PROBLEM STATEMENT: Below are the records. Gather each line that holds "httphttps".

Dataset records:
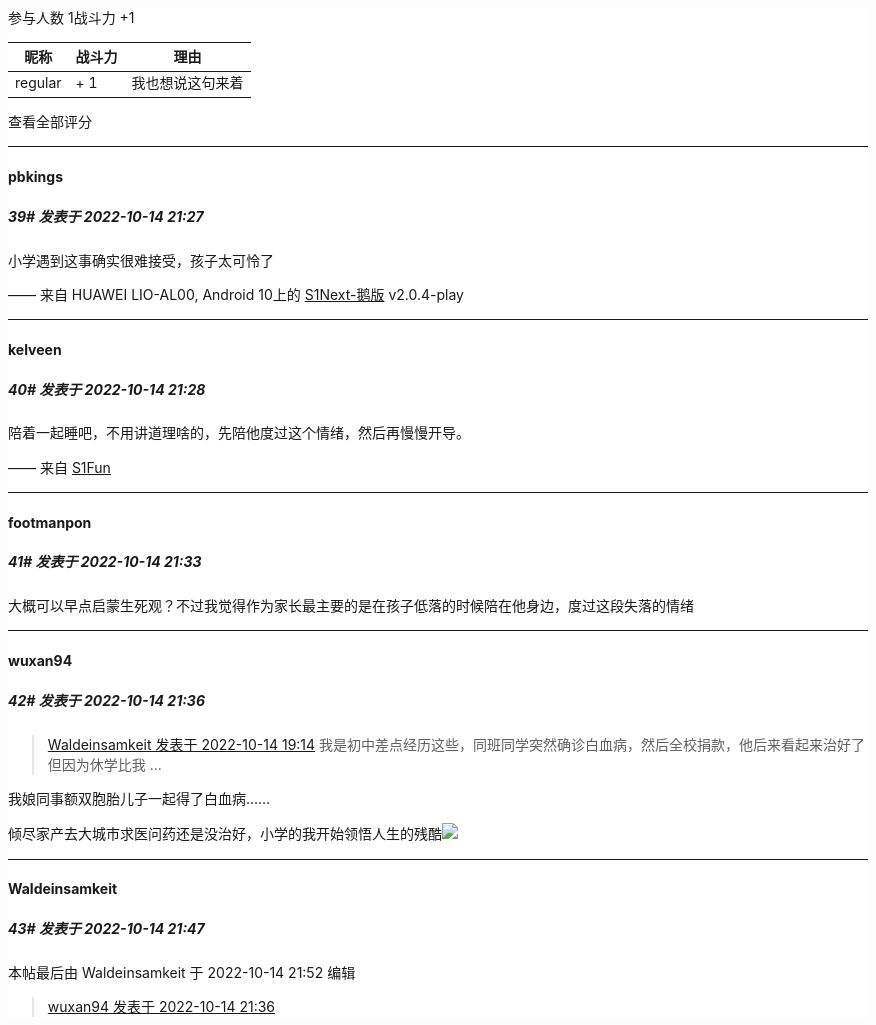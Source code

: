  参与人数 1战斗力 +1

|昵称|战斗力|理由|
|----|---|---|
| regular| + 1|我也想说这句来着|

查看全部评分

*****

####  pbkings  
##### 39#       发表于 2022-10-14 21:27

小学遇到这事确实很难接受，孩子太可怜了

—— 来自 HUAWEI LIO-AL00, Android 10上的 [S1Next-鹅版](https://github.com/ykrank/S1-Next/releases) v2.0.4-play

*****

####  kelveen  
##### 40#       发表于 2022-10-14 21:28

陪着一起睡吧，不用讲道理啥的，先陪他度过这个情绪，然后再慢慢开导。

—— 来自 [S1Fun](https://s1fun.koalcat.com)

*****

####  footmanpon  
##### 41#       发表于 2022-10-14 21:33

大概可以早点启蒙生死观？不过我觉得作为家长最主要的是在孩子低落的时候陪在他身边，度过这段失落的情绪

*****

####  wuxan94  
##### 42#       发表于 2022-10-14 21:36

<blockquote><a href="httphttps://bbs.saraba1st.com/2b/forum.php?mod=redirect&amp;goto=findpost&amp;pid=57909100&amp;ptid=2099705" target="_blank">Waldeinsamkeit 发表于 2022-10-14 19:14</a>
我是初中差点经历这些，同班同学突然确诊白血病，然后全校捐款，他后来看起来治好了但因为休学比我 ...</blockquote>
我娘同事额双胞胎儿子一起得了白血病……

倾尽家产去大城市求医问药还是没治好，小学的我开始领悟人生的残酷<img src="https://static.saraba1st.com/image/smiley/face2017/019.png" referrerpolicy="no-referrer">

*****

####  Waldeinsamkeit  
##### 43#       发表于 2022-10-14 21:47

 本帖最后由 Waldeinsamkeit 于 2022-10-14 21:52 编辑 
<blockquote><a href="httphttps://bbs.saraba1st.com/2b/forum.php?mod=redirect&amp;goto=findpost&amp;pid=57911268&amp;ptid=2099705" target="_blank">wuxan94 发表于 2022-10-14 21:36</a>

* * *

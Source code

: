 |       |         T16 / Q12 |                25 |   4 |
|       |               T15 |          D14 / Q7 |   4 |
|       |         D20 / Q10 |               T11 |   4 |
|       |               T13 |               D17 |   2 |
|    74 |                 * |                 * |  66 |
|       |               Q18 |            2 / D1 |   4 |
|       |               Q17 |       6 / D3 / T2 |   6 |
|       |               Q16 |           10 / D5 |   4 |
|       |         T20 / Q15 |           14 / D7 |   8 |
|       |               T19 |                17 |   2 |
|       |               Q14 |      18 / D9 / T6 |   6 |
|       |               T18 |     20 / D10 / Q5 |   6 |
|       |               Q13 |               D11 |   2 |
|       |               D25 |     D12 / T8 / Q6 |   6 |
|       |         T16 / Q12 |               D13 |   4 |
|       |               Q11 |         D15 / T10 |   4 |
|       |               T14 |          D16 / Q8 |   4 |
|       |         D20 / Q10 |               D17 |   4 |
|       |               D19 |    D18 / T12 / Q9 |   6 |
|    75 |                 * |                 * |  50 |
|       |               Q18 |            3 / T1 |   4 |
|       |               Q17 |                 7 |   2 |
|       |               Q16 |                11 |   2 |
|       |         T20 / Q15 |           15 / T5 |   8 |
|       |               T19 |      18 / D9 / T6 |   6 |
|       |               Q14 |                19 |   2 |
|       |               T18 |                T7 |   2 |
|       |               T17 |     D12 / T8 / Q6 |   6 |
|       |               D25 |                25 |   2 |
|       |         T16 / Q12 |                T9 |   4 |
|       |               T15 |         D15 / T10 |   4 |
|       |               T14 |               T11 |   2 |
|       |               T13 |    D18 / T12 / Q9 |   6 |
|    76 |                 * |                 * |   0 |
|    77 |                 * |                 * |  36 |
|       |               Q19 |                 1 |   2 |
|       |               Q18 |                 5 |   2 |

RESULT BELOW:
<blockquote><a href="httphttps://bbs.saraba1st.com/2b/forum.php?mod=redirect&amp;goto=findpost&amp;pid=57909100&amp;ptid=2099705" target="_blank">Waldeinsamkeit 发表于 2022-10-14 19:14</a>
<blockquote><a href="httphttps://bbs.saraba1st.com/2b/forum.php?mod=redirect&amp;goto=findpost&amp;pid=57911268&amp;ptid=2099705" target="_blank">wuxan94 发表于 2022-10-14 21:36</a>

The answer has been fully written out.